Will’s father reached across the breakfasting area and placed a mighty
hand upon the forearm of his son. “You are a good lad, Will,” he said. “You
make your mother and me proud of you. We care about you, you know that,
don’t you?”
“I’ve never had cause to doubt it,” Will eased his arm from beneath the
pressure of his pater’s portly palm, “except upon one or two occasions, such
as the time that you tried to sell me to Count Otto Black’s Circus
Fantastique because you needed money to buy Mum a new wig.”
“A God-feeling woman can never have too many wigs,” said Will’s mum,
downing another fried eggette.
“It’s God-fearing,” said her husband, helping himself to yet another
sausage. “But your mother’s right, Will. Do you recall the time that your
Aunt May was caught wigless at the wedding of a tribal chieftain? That
reflected very poorly on the family.”
“Yes, but trying to sell me to a freak show …”
“A Carnival of Curiosities,” said Will’s mum, downing yet another
eggette. “An Odyssey of Oddities. A Burlesque of the Bizarre. A—”
“Get out while you’re winning,” said Will’s dad. “Your mother and I felt
that it was the right thing to do, Will. So you could, you know, be amongst
your own people, as it were.”
“But you’re my own people, you’re my family.”
“You know what I mean,” said Will’s dad, chasing baked beanettes with
his fork. “I don’t have to say the word, do I?”
Slim?” said Will. “Is that the word?”
Will’s mum traced a sacred S (for Sainsbury’s, not for slim) across the
vastness of her breasts. Newly proffered coffee spilled over Will’s dad’s
waistcoat.
“Now look what you’ve done.” Will’s dad struggled to his feet, plucking
at his steaming front.
“I’m slim,” said Will. “It’s not a disease. It’s not something to be
ashamed of.”
Sadly, however, this was not the case. In these days after the days
after tomorrow, being slim no longer held sway when it came to looking
good. These were now the days of the weighty. That mankind should grow,
not only in mental but in physical stature too, was probably an inevitability
(although not one that had ever been accurately predicted). But then, the
science of prediction had never been noted for its accuracy – not even when
the course of future events seemed obvious.

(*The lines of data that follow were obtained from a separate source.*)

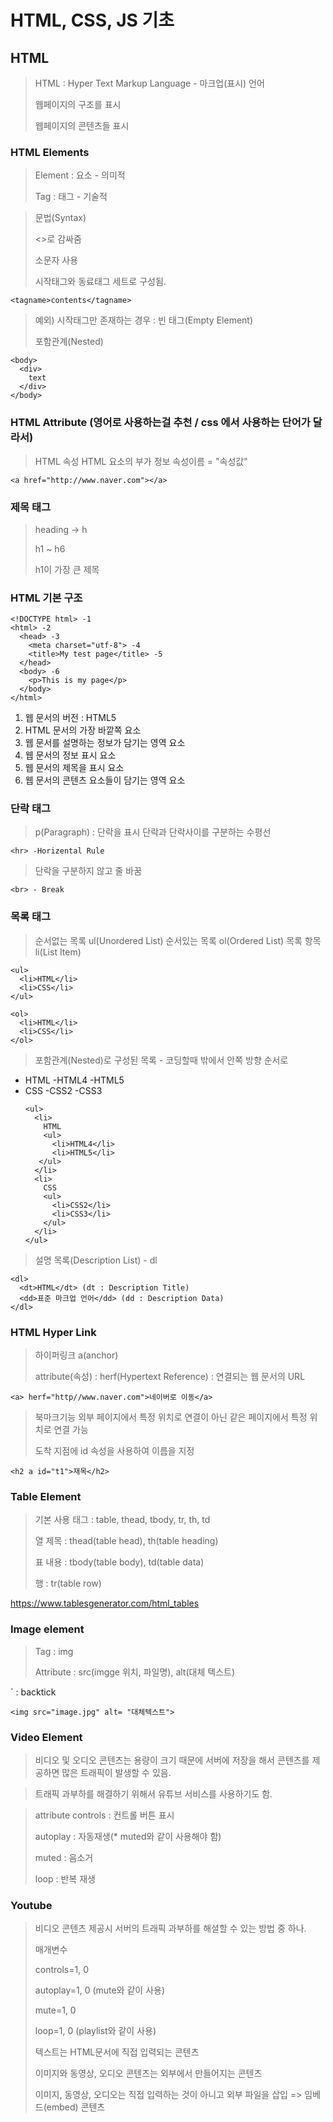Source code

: # HTML, CSS, JS 기초

## HTML
  
> HTML : Hyper Text Markup Language - 마크업(표시) 언어
> 
> 웹페이지의 구조를 표시
> 
> 웹페이지의 콘텐츠들 표시

### HTML Elements

> Element : 요소 - 의미적
> 
> Tag : 태그 - 기술적

> 문법(Syntax)
> 
> <>로 감싸줌
> 
> 소문자 사용
> 
> 시작태그와 동료태그 세트로 구성됨.
```
<tagname>contents</tagname>
```
> 
> 예외) 시작태그만 존재하는 경우 : 빈 태그(Empty Element)
> 
> 포함관계(Nested)
```
<body>
  <div>
    text
  </div>
</body>
```

### HTML Attribute (영어로 사용하는걸 추천 / css 에서 사용하는 단어가 달라서)

> HTML 속성
> HTML 요소의 부가 정보
> 속성이름 = "속성값"

```
<a href="http://www.naver.com"></a>
```

### 제목 태그

> heading -> h
> 
> h1 ~ h6
> 
> h1이 가장 큰 제목

### HTML 기본 구조

```
<!DOCTYPE html> -1
<html> -2
  <head> -3
    <meta charset="utf-8"> -4
    <title>My test page</title> -5
  </head>
  <body> -6
    <p>This is my page</p>
  </body>
</html>
```

1. 웹 문서의 버전 : HTML5
2. HTML 문서의 가장 바깥쪽 요소
3. 웹 문서를 설명하는 정보가 담기는 영역 요소
4. 웹 문서의 정보 표시 요소
5. 웹 문서의 제목을 표시 요소
6. 웹 문서의 콘텐츠 요소들이 담기는 영역 요소

### 단락 태그

> p(Paragraph) : 단락을 표시
> 단락과 단락사이를 구분하는 수평선
```
<hr> -Horizental Rule
```
> 단락을 구분하지 않고 줄 바꿈
```
<br> - Break
```
### 목록 태그

> 순서없는 목록 ul(Unordered List)
> 순서있는 목록 ol(Ordered List)
> 목록 항목 li(List Item)

```
<ul>
  <li>HTML</li>
  <li>CSS</li>
</ul>

<ol>
  <li>HTML</li>
  <li>CSS</li>
</ol>
```
>포함관계(Nested)로 구성된 목록 - 코딩할때 밖에서 안쪽 방향 순서로
- HTML
  -HTML4
  -HTML5
- CSS
  -CSS2
  -CSS3
  ```
  <ul>
    <li>
      HTML
      <ul>
        <li>HTML4</li>
        <li>HTML5</li>
     </ul>
    </li>
    <li>
      CSS
      <ul>
        <li>CSS2</li>
        <li>CSS3</li>
      </ul>
    </li>
  </ul>
  ```

> 설명 목록(Description List) - dl

```
<dl>
  <dt>HTML</dt> (dt : Description Title)
  <dd>표준 마크업 언어</dd> (dd : Description Data)
</dl>
```

### HTML Hyper Link

> 하이퍼링크 a(anchor)
> 
> attribute(속성) : herf(Hypertext Reference) : 연결되는 웹 문서의 URL
```
<a> herf="http//www.naver.com">네이버로 이동</a>
```
> 북마크기능
> 외부 페이지에서 특정 위치로 연결이 아닌 같은 페이지에서 특정 위치로 연결 가능
> 
> 도착 지점에 id 속성을 사용하여 이름을 지정
```
<h2 a id="t1">재목</h2>
```

### Table Element

> 기본 사용 태그 : table, thead, tbody, tr, th, td
> 
> 열 제목 : thead(table head), th(table heading)
> 
> 표 내용 : tbody(table body), td(table data)
> 
> 행 : tr(table row)

https://www.tablesgenerator.com/html_tables


### Image element
>Tag : img
>
>Attribute : src(imgge 위치, 파일명), alt(대체 텍스트)
>
` : backtick
```
<img src="image.jpg" alt= "대체텍스트">
```
### Video Element
> 비디오 및 오디오 콘텐츠는 용량이 크기 때문에 서버에 저장을 해서 콘텐츠를 제공하면 많은 트래픽이 발생할 수 있음.

>트래픽 과부하를 해결하기 위해서 유튜브 서비스를 사용하기도 함.

> attribute
> controls : 컨트롤 버튼 표시
> 
> autoplay : 자동재생(* muted와 같이 사용해야 함)
> 
> muted : 음소거
> 
> loop : 반복 재생

### Youtube

> 비디오 콘텐츠 제공시 서버의 트래픽 과부하를 해셜할 수 있는 방법 중 하나.
> 
> 매개변수
> 
> controls=1, 0 
> 
> autoplay=1, 0 (mute와 같이 사용)
> 
> mute=1, 0
> 
> loop=1, 0 (playlist와 같이 사용)
> 
>텍스트는 HTML문서에 직접 입력되는 콘텐츠
>
> 이미지와 동영상, 오디오 콘텐츠는 외부에서 만들어지는 콘텐츠
> 
> 이미지, 동영상, 오디오는 직접 입력하는 것이 아니고 외부 파일을 삽입 => 임베드(embed) 콘텐츠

For instance: in the year of Elvis Presley’s death, nineteen
seventy-seven, there were, at most, several dozen Elvis impersonators in
the world. By the year two thousand and two, however, there were more
than thirty-five thousand. Given this expanding growth rate, it was
accurately predicted that by the year two thousand and twelve, one in four
people on the planet would be an Elvis impersonator.
This, of course, proved not to be the case.
The figure was actually a mere one in six.
But those days were now long in the past, and in these days, after the
days after tomorrow, things were not as might have been expected. They
appeared to have escaped all attempts at prediction. That the future lay in
fatness had certainly slipped right past Nostradamus.
By the days after tomorrow, the average weight of the Western human
was fifteen stone. By the days after the days after tomorrow, the scales
were being tipped and strained at the twenty-stone mark, and rising.
But Will was a slim ’un. And although his parents were proud of him, in
the way that parents always are, the social stigma of slimness was always
there.
And Will was very slim.
The features were fine enough – noble, almost: a good strong nose and
bright blue eyes and a mop of blondy hair. But his neck was of a longness,
and his fingers too. And there was also an awkwardness about him. And
there was an other-worldliness about him too, although this was nothing to
do with his slimness. It was more to do with the fact that Will dwelt for
most of his waking hours in a world of his own making: a world of romance
and adventure, a world where he could really take some risks.
For the world that Will inhabited was not very kind to Will. Folk pointed
at him in the streets, laughed as they pointed, called him “skeleton boy”
and “you slim bastard!” They gave him a very hard time. Will ate as much
as he could manage, but it didn’t help.
It was no fun being different.
But different Will was, in more ways than one.
“I’m sorry, Dad,” said Will. “I’m sorry, Mum, too.”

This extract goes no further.